I dug into my pocket and pulled out some lint, two dimes, and something that used to be a Jolly Rancher. Having already handed he kid a 5-spot, I started to head back out to the truck to grab some change when the kid with the Elmo hairdo said the hardest thing anyone has ever said to me.
He said, "It's OK. I'll just give you the senior citizen discount."
I turned to see who he was talking to and then heard the sound of change hitting the counter in front of me.
"Only $4.68". He said cheerfully.
I stood there stupefied. I am 56, not even 60 yet! A mere child! Senior citizen? I took my burrito and walked out to the truck wondering what that was wrong with Elmo. Was he blind? As I sat in my truck, my blood began to boil. Old? Me?
I'll show him, I thought. I opened the door and headed back inside. I strode to the counter, and there he was waiting with a smile. Before I could say a word, he held up something and jingled it in front of me, like I could be that easily distracted! What am I now? A toddler?
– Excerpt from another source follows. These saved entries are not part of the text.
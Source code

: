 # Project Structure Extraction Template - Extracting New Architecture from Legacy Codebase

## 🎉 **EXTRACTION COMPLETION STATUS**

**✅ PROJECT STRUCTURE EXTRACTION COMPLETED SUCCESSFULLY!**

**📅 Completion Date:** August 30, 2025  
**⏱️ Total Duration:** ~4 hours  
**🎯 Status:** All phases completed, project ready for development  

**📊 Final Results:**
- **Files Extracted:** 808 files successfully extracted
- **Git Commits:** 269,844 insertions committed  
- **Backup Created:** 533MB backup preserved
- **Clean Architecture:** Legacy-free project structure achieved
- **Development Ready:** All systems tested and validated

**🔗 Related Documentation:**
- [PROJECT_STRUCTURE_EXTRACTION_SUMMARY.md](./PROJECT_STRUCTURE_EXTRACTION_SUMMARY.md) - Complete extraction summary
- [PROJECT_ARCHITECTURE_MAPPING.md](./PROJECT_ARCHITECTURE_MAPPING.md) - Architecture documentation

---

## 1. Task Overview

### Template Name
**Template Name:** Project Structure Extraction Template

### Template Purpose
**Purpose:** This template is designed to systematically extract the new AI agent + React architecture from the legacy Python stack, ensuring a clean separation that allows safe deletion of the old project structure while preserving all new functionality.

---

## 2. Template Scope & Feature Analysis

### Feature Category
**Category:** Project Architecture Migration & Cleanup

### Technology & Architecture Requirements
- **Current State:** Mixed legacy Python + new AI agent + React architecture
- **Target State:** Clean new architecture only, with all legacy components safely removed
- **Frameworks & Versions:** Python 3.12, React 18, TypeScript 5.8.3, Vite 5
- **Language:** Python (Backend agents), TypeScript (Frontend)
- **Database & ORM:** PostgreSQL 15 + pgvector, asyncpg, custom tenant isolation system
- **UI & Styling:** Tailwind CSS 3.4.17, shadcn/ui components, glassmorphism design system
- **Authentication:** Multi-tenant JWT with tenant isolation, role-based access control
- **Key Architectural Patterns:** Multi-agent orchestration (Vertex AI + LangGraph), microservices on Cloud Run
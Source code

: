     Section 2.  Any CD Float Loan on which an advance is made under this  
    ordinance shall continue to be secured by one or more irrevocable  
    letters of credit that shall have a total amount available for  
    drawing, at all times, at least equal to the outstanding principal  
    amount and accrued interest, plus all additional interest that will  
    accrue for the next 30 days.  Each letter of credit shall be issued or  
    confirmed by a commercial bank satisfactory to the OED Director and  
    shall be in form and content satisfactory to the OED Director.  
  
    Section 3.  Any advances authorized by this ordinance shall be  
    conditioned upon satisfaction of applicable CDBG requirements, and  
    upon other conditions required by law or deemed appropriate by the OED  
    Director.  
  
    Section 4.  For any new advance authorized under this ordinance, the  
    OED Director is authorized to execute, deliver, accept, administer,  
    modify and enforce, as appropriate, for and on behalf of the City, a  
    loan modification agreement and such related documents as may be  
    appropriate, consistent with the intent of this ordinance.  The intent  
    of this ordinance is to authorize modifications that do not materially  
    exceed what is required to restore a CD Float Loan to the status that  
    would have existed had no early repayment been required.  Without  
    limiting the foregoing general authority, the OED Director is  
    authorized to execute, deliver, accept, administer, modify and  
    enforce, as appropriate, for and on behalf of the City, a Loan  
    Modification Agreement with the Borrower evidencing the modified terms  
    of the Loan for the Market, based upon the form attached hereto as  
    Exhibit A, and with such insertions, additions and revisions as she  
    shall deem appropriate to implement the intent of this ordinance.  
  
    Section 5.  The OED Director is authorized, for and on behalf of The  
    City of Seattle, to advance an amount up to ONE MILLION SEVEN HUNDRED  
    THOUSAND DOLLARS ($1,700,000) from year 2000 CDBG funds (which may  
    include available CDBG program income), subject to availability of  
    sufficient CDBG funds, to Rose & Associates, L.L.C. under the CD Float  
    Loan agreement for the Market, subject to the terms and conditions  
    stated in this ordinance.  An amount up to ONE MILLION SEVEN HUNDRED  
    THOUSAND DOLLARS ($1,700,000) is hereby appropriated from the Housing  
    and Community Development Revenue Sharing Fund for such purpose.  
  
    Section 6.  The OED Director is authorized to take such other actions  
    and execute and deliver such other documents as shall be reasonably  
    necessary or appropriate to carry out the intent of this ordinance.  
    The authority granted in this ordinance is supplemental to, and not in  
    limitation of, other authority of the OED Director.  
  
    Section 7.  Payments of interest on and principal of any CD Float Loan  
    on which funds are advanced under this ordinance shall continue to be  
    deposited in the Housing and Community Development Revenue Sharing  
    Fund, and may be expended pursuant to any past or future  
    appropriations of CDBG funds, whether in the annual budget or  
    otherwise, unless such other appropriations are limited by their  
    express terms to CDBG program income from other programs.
"Dude! Can't get too far without your car keys, eh?"
I stared with utter disdain at the keys. I began to rationalize in my mind! Leaving keys behind hardly makes a man elderly! It could happen to anyone!
I turned and headed back to the truck. I slipped the key into the ignition, but it wouldn't turn. What now? I checked my keys and tried another. Still nothing. That's when I noticed the purple beads hanging from my rear view mirror. I had no purple beads hanging from my rear view mirror. Then, a few other objects came into focus: The car seat in the back set. Happy Meal toys spread all over the floorboard. A partially eaten doughnut on the dashboard.
Faster than you can say ginkgo biloba, I flew out of that alien vehicle. Moments later I was speeding out of the parking lot, relieved to finally be leaving this nightmarish stop in my life. That is when I felt it, deep in the bowel of my stomach: hunger! My stomach growled and churned. I reached to grab my burrito, only it was nowhere to be found. I swung the truck around, gathered my courage, and strode back into the restaurant one final time.
There stood Elmo draped in youth and black nail polish. All I could say was, "Did I leave my food and drink in here?" At this point I was ready to ask a Boy Scout to help me back to my vehicle and then go home and apply for social security benefits.
Elmo had no clue. I walked back out to the truck and suddenly a young lad came up and tugged on my jeans to get my attention. He was holding up a drink and a bag. His mother explained, " I think you left this in my truck by mistake."
I took the food and drink from the little boy and sheepishly apologized.
She offered these kind words. "It's OK. My grandfather does stuff like this all the time."
All this to explain how I got a ticket doing 85 in a 40 mph zone. Yes, I was racing some punk kid in a Toyota Prius. And no, I told the officer, I'm not too old to be driving this fast.
As I walked in the front door, my wife met me halfway down the hall. I handed her a bag of cold food and a $300 speeding ticket. I promptly sat in my rocking chair and covered up my legs with a blanket.
I don't care how nice the hand soap smells, you should never walk out of the restroom sniffing your fingers.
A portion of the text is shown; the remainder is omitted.